Work item: If a line below holds the word "zero", count it; then say how many such lines there are and nothing else.

+---+

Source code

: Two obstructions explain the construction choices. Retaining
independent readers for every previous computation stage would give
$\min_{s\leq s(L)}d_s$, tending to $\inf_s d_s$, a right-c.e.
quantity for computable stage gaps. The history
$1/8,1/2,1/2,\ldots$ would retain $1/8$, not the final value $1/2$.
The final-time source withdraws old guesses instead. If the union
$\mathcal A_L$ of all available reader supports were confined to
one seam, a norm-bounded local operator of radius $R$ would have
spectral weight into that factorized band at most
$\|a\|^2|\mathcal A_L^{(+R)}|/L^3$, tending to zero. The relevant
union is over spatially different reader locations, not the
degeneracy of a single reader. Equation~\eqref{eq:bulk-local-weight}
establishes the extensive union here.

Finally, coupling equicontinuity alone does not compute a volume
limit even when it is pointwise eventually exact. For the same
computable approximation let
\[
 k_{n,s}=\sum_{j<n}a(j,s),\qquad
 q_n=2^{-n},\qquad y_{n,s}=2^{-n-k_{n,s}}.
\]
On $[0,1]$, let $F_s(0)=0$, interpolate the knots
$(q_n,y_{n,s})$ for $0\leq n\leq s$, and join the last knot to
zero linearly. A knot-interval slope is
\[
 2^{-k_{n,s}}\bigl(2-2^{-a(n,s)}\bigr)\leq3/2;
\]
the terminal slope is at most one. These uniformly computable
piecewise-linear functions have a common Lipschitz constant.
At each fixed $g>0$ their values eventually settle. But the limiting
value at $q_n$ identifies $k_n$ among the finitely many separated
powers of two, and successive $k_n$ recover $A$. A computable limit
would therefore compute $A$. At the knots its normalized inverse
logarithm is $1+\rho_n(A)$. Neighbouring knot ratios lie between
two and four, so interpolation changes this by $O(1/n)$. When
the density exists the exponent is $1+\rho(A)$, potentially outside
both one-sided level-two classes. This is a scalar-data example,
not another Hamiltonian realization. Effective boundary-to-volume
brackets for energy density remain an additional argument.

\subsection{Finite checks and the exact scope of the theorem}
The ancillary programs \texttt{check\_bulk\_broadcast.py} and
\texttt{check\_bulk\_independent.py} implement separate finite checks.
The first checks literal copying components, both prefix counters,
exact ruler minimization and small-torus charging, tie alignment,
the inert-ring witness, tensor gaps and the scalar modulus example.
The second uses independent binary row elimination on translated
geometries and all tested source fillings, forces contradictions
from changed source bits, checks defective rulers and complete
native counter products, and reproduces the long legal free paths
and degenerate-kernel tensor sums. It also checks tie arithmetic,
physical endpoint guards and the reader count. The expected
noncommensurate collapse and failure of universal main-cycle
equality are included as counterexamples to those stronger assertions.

+---+

Answer space: 2